思い出すたびに嬉しくて涙が出そうになるのに、どうしてもそれはできない。
会いたい。』

 ーー何故だろう。
 俺は残り空白の一ページを捲って額にメモ帳を擦りあてた。
 どうして、どうして、どうして……。
 意味が分からない。
 どうして彼は別れをこんなに強く決意しているのだろう。
 喉の奥がきつく締まって、俺は勝手に転がっていく運命を傍観していた。どうにか彼の心を引き留める手立てはないのだろうか。
 もっと仕事を減らして、彼のそばに居ればいいのか。葵は俺に何をして欲しいのだろう。俺は何をしたら彼のそばに居られるのだろう。
 彼の大好きな飲み物のシーエムも、彼が好きな小説原作の映画の主人公役も、葵がいなかったら意味がない。
「要、まだー?」
 呼ばれて弾かれるように顔を上げると、俺は慌てて元のポケットにメモ帳を仕舞って、タオルを持ってかれの元へと急いだ。
 秘密を見てしまった罪悪感と、一秒ずつ転がって行く別れの結末に、胸の中がもやもやと薄膜を張ったように、どこか現実を遠く感じる。
「ごめん、久し振りだったから迷った」
 そう言いながら、タオルを手渡すと、葵はそれで濡れた肌を拭い、
「ありがと、そう言えばこんなゆっくりした朝も久しぶりだね。なんか嬉しい」
 彼はそう言うと何の疑いようもない笑顔を浮かべた。あのメモ帳が彼の書いたものとは思えないほど、昔と変わらない笑顔に、俺はほっとしながらも微かに湧き上がる違和感を拭えずにいた。
「要、駅前に十一時だっけ? 俺も大学あるからぎりぎりまで外でお茶しようよ」
「ん、そうだな。

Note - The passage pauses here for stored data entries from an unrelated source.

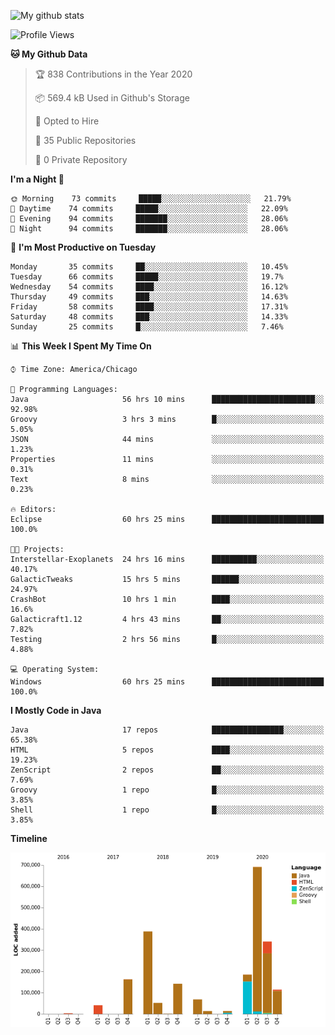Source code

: ![My github stats](https://github-readme-stats.vercel.app/api?username=romvoid95&theme=gruvbox&include_all_commits=true&show_icons=true")

<!--START_SECTION:waka-->
![Profile Views](http://img.shields.io/badge/Profile%20Views-1-blue)

**🐱 My Github Data** 

> 🏆 838 Contributions in the Year 2020
 > 
> 📦 569.4 kB Used in Github's Storage 
 > 
> 💼 Opted to Hire
 > 
> 📜 35 Public Repositories
 > 
> 🔑 0 Private Repository 
 > 
**I'm a Night 🦉** 

```text
🌞 Morning    73 commits     █████░░░░░░░░░░░░░░░░░░░░   21.79% 
🌆 Daytime    74 commits     █████░░░░░░░░░░░░░░░░░░░░   22.09% 
🌃 Evening    94 commits     ███████░░░░░░░░░░░░░░░░░░   28.06% 
🌙 Night      94 commits     ███████░░░░░░░░░░░░░░░░░░   28.06%

```
📅 **I'm Most Productive on Tuesday** 

```text
Monday       35 commits     ██░░░░░░░░░░░░░░░░░░░░░░░   10.45% 
Tuesday      66 commits     █████░░░░░░░░░░░░░░░░░░░░   19.7% 
Wednesday    54 commits     ████░░░░░░░░░░░░░░░░░░░░░   16.12% 
Thursday     49 commits     ███░░░░░░░░░░░░░░░░░░░░░░   14.63% 
Friday       58 commits     ████░░░░░░░░░░░░░░░░░░░░░   17.31% 
Saturday     48 commits     ███░░░░░░░░░░░░░░░░░░░░░░   14.33% 
Sunday       25 commits     █░░░░░░░░░░░░░░░░░░░░░░░░   7.46%

```


📊 **This Week I Spent My Time On** 

```text
⌚︎ Time Zone: America/Chicago

💬 Programming Languages: 
Java                     56 hrs 10 mins      ███████████████████████░░   92.98% 
Groovy                   3 hrs 3 mins        █░░░░░░░░░░░░░░░░░░░░░░░░   5.05% 
JSON                     44 mins             ░░░░░░░░░░░░░░░░░░░░░░░░░   1.23% 
Properties               11 mins             ░░░░░░░░░░░░░░░░░░░░░░░░░   0.31% 
Text                     8 mins              ░░░░░░░░░░░░░░░░░░░░░░░░░   0.23%

🔥 Editors: 
Eclipse                  60 hrs 25 mins      █████████████████████████   100.0%

🐱‍💻 Projects: 
Interstellar-Exoplanets  24 hrs 16 mins      ██████████░░░░░░░░░░░░░░░   40.17% 
GalacticTweaks           15 hrs 5 mins       ██████░░░░░░░░░░░░░░░░░░░   24.97% 
CrashBot                 10 hrs 1 min        ████░░░░░░░░░░░░░░░░░░░░░   16.6% 
Galacticraft1.12         4 hrs 43 mins       ██░░░░░░░░░░░░░░░░░░░░░░░   7.82% 
Testing                  2 hrs 56 mins       █░░░░░░░░░░░░░░░░░░░░░░░░   4.88%

💻 Operating System: 
Windows                  60 hrs 25 mins      █████████████████████████   100.0%

```

**I Mostly Code in Java** 

```text
Java                     17 repos            ████████████████░░░░░░░░░   65.38% 
HTML                     5 repos             ████░░░░░░░░░░░░░░░░░░░░░   19.23% 
ZenScript                2 repos             ██░░░░░░░░░░░░░░░░░░░░░░░   7.69% 
Groovy                   1 repo              █░░░░░░░░░░░░░░░░░░░░░░░░   3.85% 
Shell                    1 repo              █░░░░░░░░░░░░░░░░░░░░░░░░   3.85%

```


**Timeline**

![Chart not found](https://raw.githubusercontent.com/ROMVoid95/ROMVoid95/master/charts/bar_graph.png) 


<!--END_SECTION:waka-->
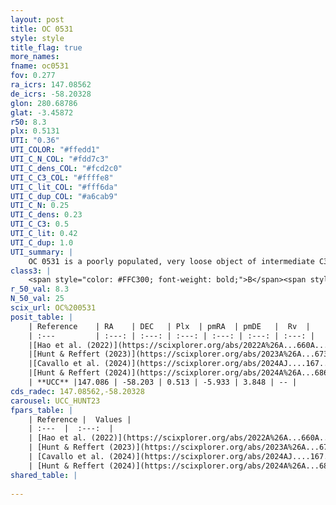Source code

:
```yaml
---
layout: post
title: OC 0531
style: style
title_flag: true
more_names: 
fname: oc0531
fov: 0.277
ra_icrs: 147.08562
de_icrs: -58.20328
glon: 280.68786
glat: -3.45872
r50: 8.3
plx: 0.5131
UTI: "0.36"
UTI_COLOR: "#ffedd1"
UTI_C_N_COL: "#fdd7c3"
UTI_C_dens_COL: "#fcd2c0"
UTI_C_C3_COL: "#ffffe8"
UTI_C_lit_COL: "#fff6da"
UTI_C_dup_COL: "#a6cab9"
UTI_C_N: 0.25
UTI_C_dens: 0.23
UTI_C_C3: 0.5
UTI_C_lit: 0.42
UTI_C_dup: 1.0
UTI_summary: |
    OC 0531 is a poorly populated, very loose object of intermediate C3 quality. It was recently reported in the literature.
class3: |
    <span style="color: #FFC300; font-weight: bold;">B</span><span style="color: #FFC300; font-weight: bold;">B</span>
r_50_val: 8.3
N_50_val: 25
scix_url: OC%200531
posit_table: |
    | Reference    | RA    | DEC   | Plx  | pmRA  | pmDE   |  Rv  |
    | :---         | :---: | :---: | :---: | :---: | :---: | :---: |
    |[Hao et al. (2022)](https://scixplorer.org/abs/2022A%26A...660A...4H) | 147.063 | -58.177 | 0.523 | -5.923 | 3.792 | -- |
    |[Hunt & Reffert (2023)](https://scixplorer.org/abs/2023A%26A...673A.114H) | 147.062 | -58.185 | 0.515 | -5.961 | 3.84 | -- |
    |[Cavallo et al. (2024)](https://scixplorer.org/abs/2024AJ....167...12C) | 147.112 | -58.209 | 0.516 | -- | -- | -- |
    |[Hunt & Reffert (2024)](https://scixplorer.org/abs/2024A%26A...686A..42H) | 147.062 | -58.185 | 0.515 | -5.961 | 3.84 | -- |
    | **UCC** |147.086 | -58.203 | 0.513 | -5.933 | 3.848 | -- | 
cds_radec: 147.08562,-58.20328
carousel: UCC_HUNT23
fpars_table: |
    | Reference |  Values |
    | :---  |  :---:  |
    | [Hao et al. (2022)](https://scixplorer.org/abs/2022A%26A...660A...4H) | `AG=1.22, age=8.0, Z=0.028` |
    | [Hunt & Reffert (2023)](https://scixplorer.org/abs/2023A%26A...673A.114H) | `AV50=0.706, diffAV50=0.302, MOD50=11.326, logAge50=8.217` |
    | [Cavallo et al. (2024)](https://scixplorer.org/abs/2024AJ....167...12C) | `AV50=0.9, dMod50=11.23, logAge50=8.24, [Fe/H]50=-0.39` |
    | [Hunt & Reffert (2024)](https://scixplorer.org/abs/2024A%26A...686A..42H) | `MassJ=126.137` |
shared_table: |
    
---
```

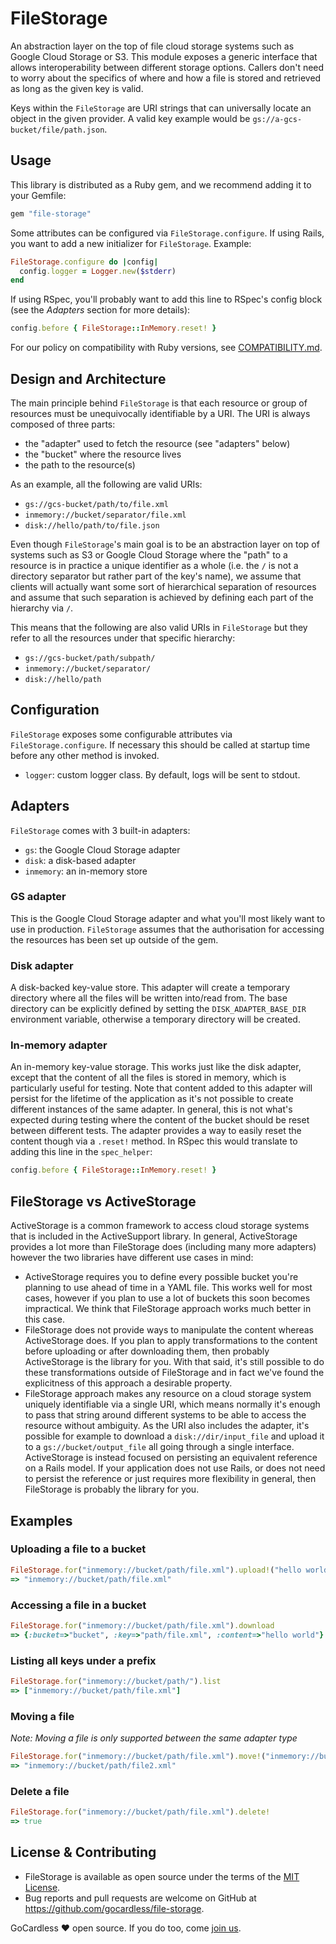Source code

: # FileStorage

An abstraction layer on the top of file cloud storage systems such as Google Cloud
Storage or S3. This module exposes a generic interface that allows interoperability
between different storage options. Callers don't need to worry about the specifics
of where and how a file is stored and retrieved as long as the given key is valid.

Keys within the `FileStorage` are URI strings that can universally locate an object
in the given provider. A valid key example would be
`gs://a-gcs-bucket/file/path.json`.

## Usage
This library is distributed as a Ruby gem, and we recommend adding it to your Gemfile:

```ruby
gem "file-storage"
```

Some attributes can be configured via `FileStorage.configure`. If using Rails, you want to
add a new initializer for `FileStorage`. Example:

```ruby
FileStorage.configure do |config|
  config.logger = Logger.new($stderr)
end
```

If using RSpec, you'll probably want to add this line to RSpec's config block (see
the *Adapters* section for more details):

```ruby
config.before { FileStorage::InMemory.reset! }
```

For our policy on compatibility with Ruby versions, see [COMPATIBILITY.md](docs/COMPATIBILITY.md).

## Design and Architecture
The main principle behind `FileStorage` is that each resource or group of resources must
be unequivocally identifiable by a URI. The URI is always composed of three parts:

- the "adapter" used to fetch the resource (see "adapters" below)
- the "bucket" where the resource lives
- the path to the resource(s)

As an example, all the following are valid URIs:

- `gs://gcs-bucket/path/to/file.xml`
- `inmemory://bucket/separator/file.xml`
- `disk://hello/path/to/file.json`

Even though `FileStorage`'s main goal is to be an abstraction layer on top of systems such
as S3 or Google Cloud Storage where the "path" to a resource is in practice a unique
identifier as a whole (i.e. the `/` is not a directory separator but rather part of the
key's name), we assume that clients will actually want some sort of hierarchical
separation of resources and assume that such separation is achieved by defining each
part of the hierarchy via `/`.

This means that the following are also valid URIs in `FileStorage` but they refer to
all the resources under that specific hierarchy:

- `gs://gcs-bucket/path/subpath/`
- `inmemory://bucket/separator/`
- `disk://hello/path`

## Configuration
`FileStorage` exposes some configurable attributes via `FileStorage.configure`. If
necessary this should be called at startup time before any other method is invoked.

- `logger`: custom logger class. By default, logs will be sent to stdout.

## Adapters

`FileStorage` comes with 3 built-in adapters:

- `gs`: the Google Cloud Storage adapter
- `disk`: a disk-based adapter
- `inmemory`: an in-memory store

### GS adapter
This is the Google Cloud Storage adapter and what you'll most likely want to use in
production. `FileStorage` assumes that the authorisation for accessing the resources
has been set up outside of the gem.


### Disk adapter
A disk-backed key-value store. This adapter will create a temporary directory where
all the files will be written into/read from. The base directory can be explicitly
defined by setting the `DISK_ADAPTER_BASE_DIR` environment variable, otherwise a temporary
directory will be created.


### In-memory adapter
An in-memory key-value storage. This works just like the disk adapter, except that
the content of all the files is stored in memory, which is particularly useful for
testing. Note that content added to this adapter will persist for the lifetime of
the application as it's not possible to create different instances of the same adapter.
In general, this is not what's expected during testing where the content of the bucket
should be reset between different tests. The adapter provides a way to easily reset the
content though via a `.reset!` method. In RSpec this would translate to adding this line
in the `spec_helper`:

```ruby
config.before { FileStorage::InMemory.reset! }
```

## FileStorage vs ActiveStorage

ActiveStorage is a common framework to access cloud storage systems that is included in
the ActiveSupport library. In general, ActiveStorage provides a lot more than FileStorage
does (including many more adapters) however the two libraries have different use cases
in mind:

- ActiveStorage requires you to define every possible bucket you're planning to use
  ahead of time in a YAML file. This works well for most cases, however if you plan to
  use a lot of buckets this soon becomes impractical. We think that FileStorage approach
  works much better in this case.
- FileStorage does not provide ways to manipulate the content whereas ActiveStorage does.
  If you plan to apply transformations to the content before uploading or after
  downloading them, then probably ActiveStorage is the library for you. With that said,
  it's still possible to do these transformations outside of FileStorage and in fact we've
  found the explicitness of this approach a desirable property.
- FileStorage approach makes any resource on a cloud storage system uniquely identifiable
  via a single URI, which means normally it's enough to pass that string around different
  systems to be able to access the resource without ambiguity. As the URI also includes
  the adapter, it's possible for example to download a `disk://dir/input_file` and
  upload it to a `gs://bucket/output_file` all going through a single interface.
  ActiveStorage is instead focused on persisting an equivalent reference on a Rails model.
  If your application does not use Rails, or does not need to persist the reference or
  just requires more flexibility in general, then FileStorage is probably the library for
  you.


## Examples

### Uploading a file to a bucket
```ruby
FileStorage.for("inmemory://bucket/path/file.xml").upload!("hello world")
=> "inmemory://bucket/path/file.xml"
```

### Accessing a file in a bucket
```ruby
FileStorage.for("inmemory://bucket/path/file.xml").download
=> {:bucket=>"bucket", :key=>"path/file.xml", :content=>"hello world"}
```

### Listing all keys under a prefix
```ruby
FileStorage.for("inmemory://bucket/path/").list
=> ["inmemory://bucket/path/file.xml"]
```

### Moving a file

_Note: Moving a file is only supported between the same adapter type_

```ruby
FileStorage.for("inmemory://bucket/path/file.xml").move!("inmemory://bucket/path/file2.xml")
=> "inmemory://bucket/path/file2.xml"
```

### Delete a file
```ruby
FileStorage.for("inmemory://bucket/path/file.xml").delete!
=> true
```

## License & Contributing

* FileStorage is available as open source under the terms of the [MIT License](http://opensource.org/licenses/MIT).
* Bug reports and pull requests are welcome on GitHub at https://github.com/gocardless/file-storage.

GoCardless ♥ open source. If you do too, come [join us](https://gocardless.com/about/careers/).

そうしよっか」
 俺達は身支度を済ませると、葵の最寄り駅にある、オープンテラスのカフェに向かった。初夏も近づいてきて、日差しも強くなったのでサングラスをしたら、葵は芸能人っぽいところころと笑った。
 朝の通勤の為に歩く人の減った道を、手を繋いで歩いていると、葵は「昔みたいだね」と呟く。その横顔が可愛くて、指の背で頬を撫でてやると、葵は嬉しそうに笑ってくれた。
 まだ高校生の頃、αにしては特にこれと言って突出したものがなかった俺は、親からの期待や教師からの重圧に押しつぶされる寸前で、いつも鬱屈とした怒りを腹に貯めていた。
 唯一興味を持っていた演劇ではダメ出し続きで、
「αのくせに」
 と陰口は絶えなかった。
 演技が下手くそなのに優遇される。俺が望まずとも、社会はそう動くように、すでに設定済みで、その周りからの鬱憤は、できそこないの俺に向けられていた。
 そんな中、クラス内唯一のΩだった葵と、何故か仲良くなった。初めは俺の自尊心を守る為だったのかもしれない。
 Ωは社会的に地位が低く「繁殖の為に生まれた存在」とまで蔑まれる事もあった。そんな彼とαとしてできそこないの自分を比べていたのかもしれない。
 けれど、そんな事を知らずに、葵は俺を支えてくれた。
「要は絶対良い役者になるよ、諦めないで」
 強制的に諦めるという事を強いられている葵は、ただひたむきに俺のそばに居てくれた。
 そして、彼が遅い発情期を迎えた高校二年の時、俺は葵と恋人同士になった。
 葵は初めてが俺で良かったと泣いてくれた。初めて尽くしで辛いしかなかっただろう初体験を、葵は俺にありがとうと、言って泣いていた。
 その頃はまだ芽は出ていないものの、ただただ、彼を幸せにしたいと思った。
 ――それからだった。俺の芽が開花して、オーディションが受かるようになり、人から認めてもらえるようになったのは。
 俺は繋いだ手を揺らしながら、
「あの頃は人目も気にせず手を繋いでたな」
 と呟くと、葵は柔らかく微笑みながら、
「今だって繋いでるよ。何も変わってない」
 と手を揺すり、笑ってくれた。
 ――何も変わってない。
 俺はその言葉にうなずいた。
「……子ども、つくる?」
 不意に言いたくなって、ぽろっと零すと、葵が驚いたように目を開いた。丸く濡れた黒目の奥の光彩が、朝日にきらきらとした輝きを秘めている。
「葵との子ども欲しいな」
 俺は強く葵の手を握った。
「……今は、駄目だよ。俺も学生だし、要だって忙しいし……」
 俺はゆっくりと力を抜いて、ゆるく彼の手を握る。
「そっか……そうだよな」
「うん……いつか」
 いつか。
 微かに見えた、未来の細い糸のような光が差す言葉。
不確かな約束の寂寥が、胸に募る。
「いつか、……うん。いつかでいいから、俺の子供産んでよ。絶対可愛い」
 そう言うと、葵は笑って頷いた。
 その笑顔が、少しだけ困惑した色を見せていた事を、俺は朝の光の加減のせいだと、自分に言い聞かせ、見ないふりをした。